Pull every line that includes the word "label" from the data.

^^^^^^^^

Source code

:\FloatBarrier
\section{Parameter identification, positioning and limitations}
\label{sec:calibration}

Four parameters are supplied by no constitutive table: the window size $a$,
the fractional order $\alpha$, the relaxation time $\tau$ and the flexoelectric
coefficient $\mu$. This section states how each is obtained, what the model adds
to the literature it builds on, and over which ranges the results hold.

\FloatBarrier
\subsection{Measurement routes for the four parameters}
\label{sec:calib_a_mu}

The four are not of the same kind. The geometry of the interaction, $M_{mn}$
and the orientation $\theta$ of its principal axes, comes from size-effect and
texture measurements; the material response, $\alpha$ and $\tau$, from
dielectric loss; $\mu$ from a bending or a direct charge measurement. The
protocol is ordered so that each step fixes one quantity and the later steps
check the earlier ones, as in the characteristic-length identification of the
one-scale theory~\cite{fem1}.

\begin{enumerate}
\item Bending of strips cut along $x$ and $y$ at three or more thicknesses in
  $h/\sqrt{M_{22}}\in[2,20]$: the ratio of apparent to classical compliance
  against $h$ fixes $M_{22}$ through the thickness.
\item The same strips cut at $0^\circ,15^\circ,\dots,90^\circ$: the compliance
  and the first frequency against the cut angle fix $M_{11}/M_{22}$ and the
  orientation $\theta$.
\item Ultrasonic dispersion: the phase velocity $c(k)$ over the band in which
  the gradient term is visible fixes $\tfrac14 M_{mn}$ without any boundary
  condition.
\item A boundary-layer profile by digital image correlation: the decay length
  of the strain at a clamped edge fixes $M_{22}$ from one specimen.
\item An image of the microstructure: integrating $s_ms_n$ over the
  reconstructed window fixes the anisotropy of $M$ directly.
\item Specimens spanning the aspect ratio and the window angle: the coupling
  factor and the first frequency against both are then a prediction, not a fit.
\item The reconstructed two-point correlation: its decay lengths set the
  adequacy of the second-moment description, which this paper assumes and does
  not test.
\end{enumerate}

^^^^^^^^

#### RESPONSE
\label{sec:calibration}
\label{sec:calib_a_mu}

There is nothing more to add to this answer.